Critical mathematics education addresses three intersecting issues in educational theory: the question of a disciplinary orientation to curriculum development and design, the notion of “critical” educational approaches, and the peculiarities of mathematics itself as a nexus of educational and/or “critical educational” issues. This entry looks at the definition of mathematics from a critical perspective, discusses how critical mathematics is implemented, and examines issues of power and the impact of the new perspective.

## Defining Terms

The modifier mathematics at once assumes a need for a special set of questions and issues peculiar to a subject area while also raising the specter of challenges to a disciplinary orientation to educational programs. Is there something special about mathematics that warrants a separate entry in this volume, distinct from, say, language arts, social studies, science, vocational education, and so on?

One might define mathematics as a subset of literacy, involving reading, writing, listening, speaking, and otherwise representing ideas that focus on patterns, numbers, shapes, space, probabilities, and informatics. If so, do we need unique approaches to teaching, learning, and assessment, or are the methods of instruction and theorizing pretty much the same as for any other subject area of a school curriculum? Such questions are of interest because of the specific history of (Western) mathematics, which has so often been used as a model of rational thought and knowledge in general. Because this history is so intertwined with the history of AmeroEuropean thought, mathematics is in its own way a symbol of the intellectual history of colonialism and imperialism, as demonstrated in the fields of ethno mathematics and in ideological analyses of mathematics as constructed in ways that mask its relationships with power and social inequalities.

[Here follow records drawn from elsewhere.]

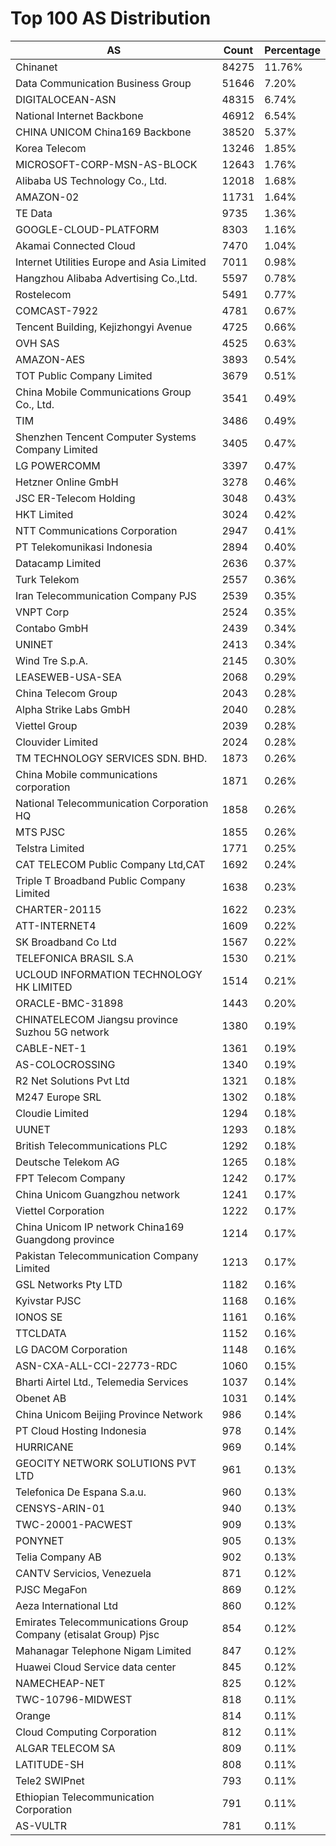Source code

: # Top 100 AS Distribution
| AS | Count | Percentage |
|----|----|----|
| Chinanet | 84275 | 11.76% |
| Data Communication Business Group | 51646 | 7.20% |
| DIGITALOCEAN-ASN | 48315 | 6.74% |
| National Internet Backbone | 46912 | 6.54% |
| CHINA UNICOM China169 Backbone | 38520 | 5.37% |
| Korea Telecom | 13246 | 1.85% |
| MICROSOFT-CORP-MSN-AS-BLOCK | 12643 | 1.76% |
| Alibaba US Technology Co., Ltd. | 12018 | 1.68% |
| AMAZON-02 | 11731 | 1.64% |
| TE Data | 9735 | 1.36% |
| GOOGLE-CLOUD-PLATFORM | 8303 | 1.16% |
| Akamai Connected Cloud | 7470 | 1.04% |
| Internet Utilities Europe and Asia Limited | 7011 | 0.98% |
| Hangzhou Alibaba Advertising Co.,Ltd. | 5597 | 0.78% |
| Rostelecom | 5491 | 0.77% |
| COMCAST-7922 | 4781 | 0.67% |
| Tencent Building, Kejizhongyi Avenue | 4725 | 0.66% |
| OVH SAS | 4525 | 0.63% |
| AMAZON-AES | 3893 | 0.54% |
| TOT Public Company Limited | 3679 | 0.51% |
| China Mobile Communications Group Co., Ltd. | 3541 | 0.49% |
| TIM | 3486 | 0.49% |
| Shenzhen Tencent Computer Systems Company Limited | 3405 | 0.47% |
| LG POWERCOMM | 3397 | 0.47% |
| Hetzner Online GmbH | 3278 | 0.46% |
| JSC ER-Telecom Holding | 3048 | 0.43% |
| HKT Limited | 3024 | 0.42% |
| NTT Communications Corporation | 2947 | 0.41% |
| PT Telekomunikasi Indonesia | 2894 | 0.40% |
| Datacamp Limited | 2636 | 0.37% |
| Turk Telekom | 2557 | 0.36% |
| Iran Telecommunication Company PJS | 2539 | 0.35% |
| VNPT Corp | 2524 | 0.35% |
| Contabo GmbH | 2439 | 0.34% |
| UNINET | 2413 | 0.34% |
| Wind Tre S.p.A. | 2145 | 0.30% |
| LEASEWEB-USA-SEA | 2068 | 0.29% |
| China Telecom Group | 2043 | 0.28% |
| Alpha Strike Labs GmbH | 2040 | 0.28% |
| Viettel Group | 2039 | 0.28% |
| Clouvider Limited | 2024 | 0.28% |
| TM TECHNOLOGY SERVICES SDN. BHD. | 1873 | 0.26% |
| China Mobile communications corporation | 1871 | 0.26% |
| National Telecommunication Corporation HQ | 1858 | 0.26% |
| MTS PJSC | 1855 | 0.26% |
| Telstra Limited | 1771 | 0.25% |
| CAT TELECOM Public Company Ltd,CAT | 1692 | 0.24% |
| Triple T Broadband Public Company Limited | 1638 | 0.23% |
| CHARTER-20115 | 1622 | 0.23% |
| ATT-INTERNET4 | 1609 | 0.22% |
| SK Broadband Co Ltd | 1567 | 0.22% |
| TELEFONICA BRASIL S.A | 1530 | 0.21% |
| UCLOUD INFORMATION TECHNOLOGY HK LIMITED | 1514 | 0.21% |
| ORACLE-BMC-31898 | 1443 | 0.20% |
| CHINATELECOM Jiangsu province Suzhou 5G network | 1380 | 0.19% |
| CABLE-NET-1 | 1361 | 0.19% |
| AS-COLOCROSSING | 1340 | 0.19% |
| R2 Net Solutions Pvt Ltd | 1321 | 0.18% |
| M247 Europe SRL | 1302 | 0.18% |
| Cloudie Limited | 1294 | 0.18% |
| UUNET | 1293 | 0.18% |
| British Telecommunications PLC | 1292 | 0.18% |
| Deutsche Telekom AG | 1265 | 0.18% |
| FPT Telecom Company | 1242 | 0.17% |
| China Unicom Guangzhou network | 1241 | 0.17% |
| Viettel Corporation | 1222 | 0.17% |
| China Unicom IP network China169 Guangdong province | 1214 | 0.17% |
| Pakistan Telecommunication Company Limited | 1213 | 0.17% |
| GSL Networks Pty LTD | 1182 | 0.16% |
| Kyivstar PJSC | 1168 | 0.16% |
| IONOS SE | 1161 | 0.16% |
| TTCLDATA | 1152 | 0.16% |
| LG DACOM Corporation | 1148 | 0.16% |
| ASN-CXA-ALL-CCI-22773-RDC | 1060 | 0.15% |
| Bharti Airtel Ltd., Telemedia Services | 1037 | 0.14% |
| Obenet AB | 1031 | 0.14% |
| China Unicom Beijing Province Network | 986 | 0.14% |
| PT Cloud Hosting Indonesia | 978 | 0.14% |
| HURRICANE | 969 | 0.14% |
| GEOCITY NETWORK SOLUTIONS PVT LTD | 961 | 0.13% |
| Telefonica De Espana S.a.u. | 960 | 0.13% |
| CENSYS-ARIN-01 | 940 | 0.13% |
| TWC-20001-PACWEST | 909 | 0.13% |
| PONYNET | 905 | 0.13% |
| Telia Company AB | 902 | 0.13% |
| CANTV Servicios, Venezuela | 871 | 0.12% |
| PJSC MegaFon | 869 | 0.12% |
| Aeza International Ltd | 860 | 0.12% |
| Emirates Telecommunications Group Company (etisalat Group) Pjsc | 854 | 0.12% |
| Mahanagar Telephone Nigam Limited | 847 | 0.12% |
| Huawei Cloud Service data center | 845 | 0.12% |
| NAMECHEAP-NET | 825 | 0.12% |
| TWC-10796-MIDWEST | 818 | 0.11% |
| Orange | 814 | 0.11% |
| Cloud Computing Corporation | 812 | 0.11% |
| ALGAR TELECOM SA | 809 | 0.11% |
| LATITUDE-SH | 808 | 0.11% |
| Tele2 SWIPnet | 793 | 0.11% |
| Ethiopian Telecommunication Corporation | 791 | 0.11% |
| AS-VULTR | 781 | 0.11% |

The modifier critical is added by theorists who are concerned with the constraining and enabling functions of mathematics education within a democratic society: As with any form of education, mathematical experiences may empower and disempower at the same time. Many mathematical innovations have been created in order to serve those who control, for example, within the development of military weapons and strategies, governmental accounting systems, and business practices. Issues of access internationally and in local contexts set up systems of social reproduction of inequality, where students of mathematics at various levels of education experience different forms of mathematics curriculum, with further implications for equity and diversity.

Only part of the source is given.